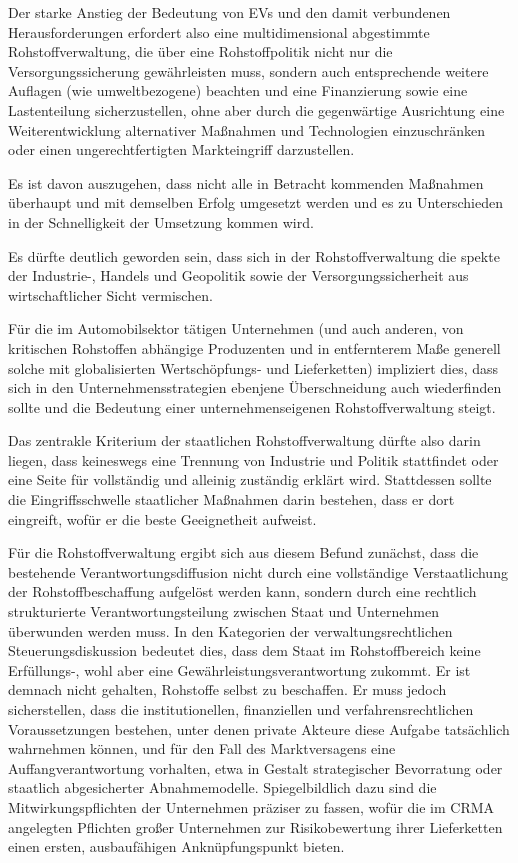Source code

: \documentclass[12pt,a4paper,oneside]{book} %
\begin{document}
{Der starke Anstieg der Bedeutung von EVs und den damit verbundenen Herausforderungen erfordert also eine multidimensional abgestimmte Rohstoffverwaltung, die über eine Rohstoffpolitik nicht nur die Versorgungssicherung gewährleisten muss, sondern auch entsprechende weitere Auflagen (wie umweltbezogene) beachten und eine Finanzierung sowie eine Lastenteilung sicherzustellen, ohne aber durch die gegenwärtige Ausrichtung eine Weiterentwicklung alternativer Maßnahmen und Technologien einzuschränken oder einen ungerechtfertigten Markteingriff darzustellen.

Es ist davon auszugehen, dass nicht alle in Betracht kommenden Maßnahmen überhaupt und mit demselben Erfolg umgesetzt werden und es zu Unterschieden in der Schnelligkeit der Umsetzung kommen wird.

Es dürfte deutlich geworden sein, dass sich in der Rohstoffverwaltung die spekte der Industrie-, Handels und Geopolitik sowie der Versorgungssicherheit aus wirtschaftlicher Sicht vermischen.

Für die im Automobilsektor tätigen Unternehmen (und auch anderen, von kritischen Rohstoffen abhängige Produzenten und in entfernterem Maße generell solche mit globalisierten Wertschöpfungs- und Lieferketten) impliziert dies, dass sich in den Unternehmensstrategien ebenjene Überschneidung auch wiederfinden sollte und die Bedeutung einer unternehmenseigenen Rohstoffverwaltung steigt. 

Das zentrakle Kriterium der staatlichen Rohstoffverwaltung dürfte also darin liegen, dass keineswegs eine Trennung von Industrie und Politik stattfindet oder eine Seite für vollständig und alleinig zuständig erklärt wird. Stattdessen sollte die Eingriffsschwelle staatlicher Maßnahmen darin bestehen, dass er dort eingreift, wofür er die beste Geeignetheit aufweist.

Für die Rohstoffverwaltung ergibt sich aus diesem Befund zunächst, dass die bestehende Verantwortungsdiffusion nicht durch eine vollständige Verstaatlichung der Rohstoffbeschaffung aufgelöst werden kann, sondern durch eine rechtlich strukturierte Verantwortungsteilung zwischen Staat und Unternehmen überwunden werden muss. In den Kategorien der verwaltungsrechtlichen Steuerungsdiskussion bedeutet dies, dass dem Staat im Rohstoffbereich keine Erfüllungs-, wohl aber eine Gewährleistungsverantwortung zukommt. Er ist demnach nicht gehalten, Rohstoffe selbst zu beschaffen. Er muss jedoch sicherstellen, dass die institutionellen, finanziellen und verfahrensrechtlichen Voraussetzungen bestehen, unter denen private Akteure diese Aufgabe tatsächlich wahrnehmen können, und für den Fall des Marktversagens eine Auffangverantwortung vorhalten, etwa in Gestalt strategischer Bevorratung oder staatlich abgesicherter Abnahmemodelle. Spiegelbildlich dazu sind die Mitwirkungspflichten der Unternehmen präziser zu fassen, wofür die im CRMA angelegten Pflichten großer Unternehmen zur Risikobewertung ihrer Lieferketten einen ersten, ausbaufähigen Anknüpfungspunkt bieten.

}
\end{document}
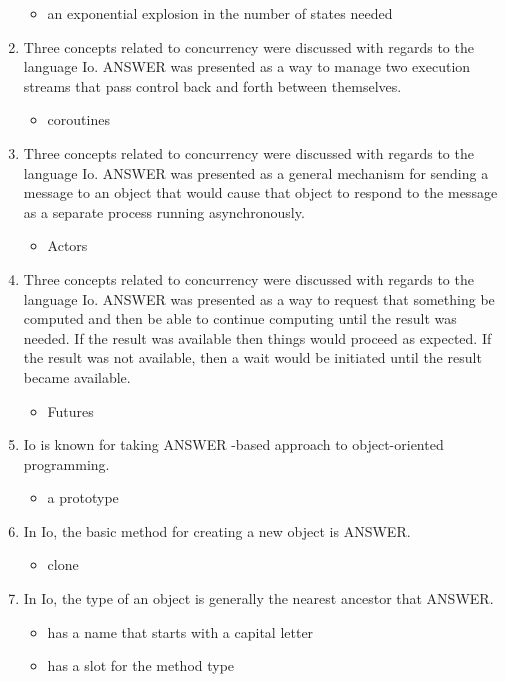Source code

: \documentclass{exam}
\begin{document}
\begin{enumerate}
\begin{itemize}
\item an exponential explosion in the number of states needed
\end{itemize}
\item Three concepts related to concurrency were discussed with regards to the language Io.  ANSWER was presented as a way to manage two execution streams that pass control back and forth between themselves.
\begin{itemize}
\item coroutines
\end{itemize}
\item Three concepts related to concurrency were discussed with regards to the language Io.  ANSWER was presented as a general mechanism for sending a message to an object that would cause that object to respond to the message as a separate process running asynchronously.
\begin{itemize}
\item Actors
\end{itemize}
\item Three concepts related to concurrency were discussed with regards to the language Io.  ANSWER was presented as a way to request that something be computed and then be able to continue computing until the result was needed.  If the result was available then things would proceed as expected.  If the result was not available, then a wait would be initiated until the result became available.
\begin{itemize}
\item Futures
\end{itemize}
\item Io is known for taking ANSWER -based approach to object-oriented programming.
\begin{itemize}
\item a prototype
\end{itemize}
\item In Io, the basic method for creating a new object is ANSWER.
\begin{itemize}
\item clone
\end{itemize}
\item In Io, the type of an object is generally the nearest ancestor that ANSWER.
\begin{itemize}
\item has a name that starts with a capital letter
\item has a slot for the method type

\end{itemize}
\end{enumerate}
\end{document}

-- ASSIGNMENT --
Retype only the lines above between the line with "Es dürfte deutlich" and the line with "Das zentrakle Kriterium", counting those two lines as well, and keep every character as it is.

-- OUTPUT FOR THIS EXERCISE --
Es dürfte deutlich geworden sein, dass sich in der Rohstoffverwaltung die spekte der Industrie-, Handels und Geopolitik sowie der Versorgungssicherheit aus wirtschaftlicher Sicht vermischen.

Für die im Automobilsektor tätigen Unternehmen (und auch anderen, von kritischen Rohstoffen abhängige Produzenten und in entfernterem Maße generell solche mit globalisierten Wertschöpfungs- und Lieferketten) impliziert dies, dass sich in den Unternehmensstrategien ebenjene Überschneidung auch wiederfinden sollte und die Bedeutung einer unternehmenseigenen Rohstoffverwaltung steigt. 

Das zentrakle Kriterium der staatlichen Rohstoffverwaltung dürfte also darin liegen, dass keineswegs eine Trennung von Industrie und Politik stattfindet oder eine Seite für vollständig und alleinig zuständig erklärt wird. Stattdessen sollte die Eingriffsschwelle staatlicher Maßnahmen darin bestehen, dass er dort eingreift, wofür er die beste Geeignetheit aufweist.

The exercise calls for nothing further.